Task statement:
Repeat each entry word for word. Leave any images out of the copy.

*** Data shown ***

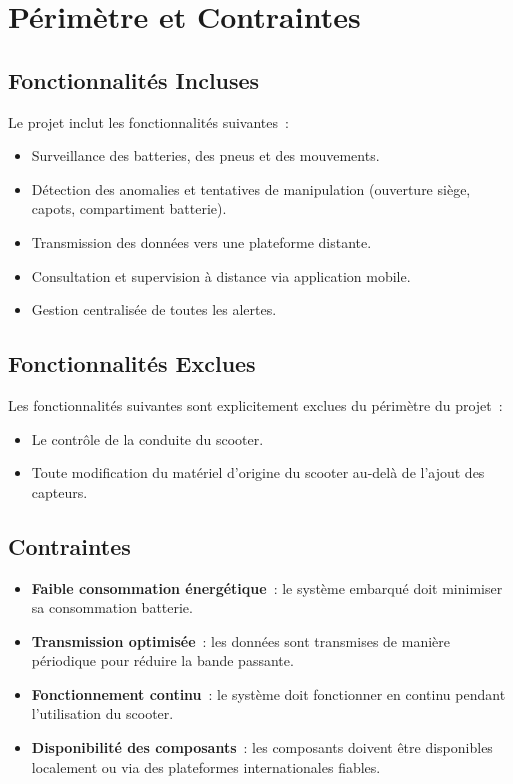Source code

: \documentclass[12pt, a4paper]{report}
\begin{document}
\section{Périmètre et Contraintes}

\subsection{Fonctionnalités Incluses}

Le projet inclut les fonctionnalités suivantes~:

\begin{itemize}
  \item Surveillance des batteries, des pneus et des mouvements.
  \item Détection des anomalies et tentatives de manipulation
        (ouverture siège, capots, compartiment batterie).
  \item Transmission des données vers une plateforme distante.
  \item Consultation et supervision à distance via application mobile.
  \item Gestion centralisée de toutes les alertes.
\end{itemize}

\subsection{Fonctionnalités Exclues}

Les fonctionnalités suivantes sont explicitement exclues du périmètre du projet~:

\begin{itemize}
  \item Le contrôle de la conduite du scooter.
  \item Toute modification du matériel d'origine du scooter au-delà de l'ajout
        des capteurs.
\end{itemize}

\subsection{Contraintes}

\begin{itemize}
  \item \textbf{Faible consommation énergétique}~: le système embarqué doit minimiser
        sa consommation batterie.
  \item \textbf{Transmission optimisée}~: les données sont transmises de manière
        périodique pour réduire la bande passante.
  \item \textbf{Fonctionnement continu}~: le système doit fonctionner en continu
        pendant l'utilisation du scooter.
  \item \textbf{Disponibilité des composants}~: les composants doivent être
        disponibles localement ou via des plateformes internationales fiables.
\end{itemize}
\end{document}
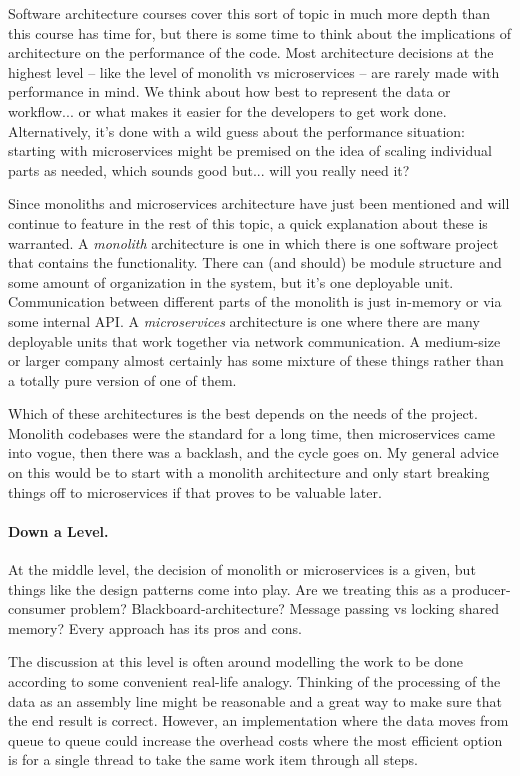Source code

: Software architecture courses cover this sort of topic in much more depth than this course has time for, but there is some time to think about the implications of architecture on the performance of the code. Most architecture decisions at the highest level -- like the level of monolith vs microservices -- are rarely made with performance in mind. We think about how best to represent the data or workflow... or what makes it easier for the developers to get work done. Alternatively, it's done with a wild guess about the performance situation: starting with microservices might be premised on the idea of scaling individual parts as needed, which sounds good but... will you really need it?

Since monoliths and microservices architecture have just been mentioned and will continue to feature in the rest of this topic, a quick explanation about these is warranted. A \textit{monolith} architecture is one in which there is one software project that contains the functionality. There can (and should) be module structure and some amount of organization in the system, but it's one deployable unit. Communication between different parts of the monolith is just in-memory or via some internal API. A \textit{microservices} architecture is one where there are many deployable units that work together via network communication. A medium-size or larger company almost certainly has some mixture of these things rather than a totally pure version of one of them. 

Which of these architectures is the best depends on the needs of the project. Monolith codebases were the standard for a long time, then microservices came into vogue, then there was a backlash, and the cycle goes on. My general advice on this would be to start with a monolith architecture and only start breaking things off to microservices if that proves to be valuable later.

\paragraph{Down a Level.} At the middle level, the decision of monolith or microservices is a given, but things like the design patterns come into play. Are we treating this as a producer-consumer problem? Blackboard-architecture? Message passing vs locking shared memory? Every approach has its pros and cons.

The discussion at this level is often around modelling the work to be done according to some convenient real-life analogy. Thinking of the processing of the data as an assembly line might be reasonable and a great way to make sure that the end result is correct. However, an implementation where the data moves from queue to queue could increase the overhead costs where the most efficient option is for a single thread to take the same work item through all steps.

*** End of Data shown ***

Output for this task:
Source code

: \documentclass[12pt, a4paper]{report}
\begin{document}
\section{Périmètre et Contraintes}

\subsection{Fonctionnalités Incluses}

Le projet inclut les fonctionnalités suivantes~:

\begin{itemize}
  \item Surveillance des batteries, des pneus et des mouvements.
  \item Détection des anomalies et tentatives de manipulation
        (ouverture siège, capots, compartiment batterie).
  \item Transmission des données vers une plateforme distante.
  \item Consultation et supervision à distance via application mobile.
  \item Gestion centralisée de toutes les alertes.
\end{itemize}

\subsection{Fonctionnalités Exclues}

Les fonctionnalités suivantes sont explicitement exclues du périmètre du projet~:

\begin{itemize}
  \item Le contrôle de la conduite du scooter.
  \item Toute modification du matériel d'origine du scooter au-delà de l'ajout
        des capteurs.
\end{itemize}

\subsection{Contraintes}

\begin{itemize}
  \item \textbf{Faible consommation énergétique}~: le système embarqué doit minimiser
        sa consommation batterie.
  \item \textbf{Transmission optimisée}~: les données sont transmises de manière
        périodique pour réduire la bande passante.
  \item \textbf{Fonctionnement continu}~: le système doit fonctionner en continu
        pendant l'utilisation du scooter.
  \item \textbf{Disponibilité des composants}~: les composants doivent être
        disponibles localement ou via des plateformes internationales fiables.
\end{itemize}
\end{document}
Source code

: Software architecture courses cover this sort of topic in much more depth than this course has time for, but there is some time to think about the implications of architecture on the performance of the code. Most architecture decisions at the highest level -- like the level of monolith vs microservices -- are rarely made with performance in mind. We think about how best to represent the data or workflow... or what makes it easier for the developers to get work done. Alternatively, it's done with a wild guess about the performance situation: starting with microservices might be premised on the idea of scaling individual parts as needed, which sounds good but... will you really need it?

Since monoliths and microservices architecture have just been mentioned and will continue to feature in the rest of this topic, a quick explanation about these is warranted. A \textit{monolith} architecture is one in which there is one software project that contains the functionality. There can (and should) be module structure and some amount of organization in the system, but it's one deployable unit. Communication between different parts of the monolith is just in-memory or via some internal API. A \textit{microservices} architecture is one where there are many deployable units that work together via network communication. A medium-size or larger company almost certainly has some mixture of these things rather than a totally pure version of one of them. 

Which of these architectures is the best depends on the needs of the project. Monolith codebases were the standard for a long time, then microservices came into vogue, then there was a backlash, and the cycle goes on. My general advice on this would be to start with a monolith architecture and only start breaking things off to microservices if that proves to be valuable later.

\paragraph{Down a Level.} At the middle level, the decision of monolith or microservices is a given, but things like the design patterns come into play. Are we treating this as a producer-consumer problem? Blackboard-architecture? Message passing vs locking shared memory? Every approach has its pros and cons.

The discussion at this level is often around modelling the work to be done according to some convenient real-life analogy. Thinking of the processing of the data as an assembly line might be reasonable and a great way to make sure that the end result is correct. However, an implementation where the data moves from queue to queue could increase the overhead costs where the most efficient option is for a single thread to take the same work item through all steps.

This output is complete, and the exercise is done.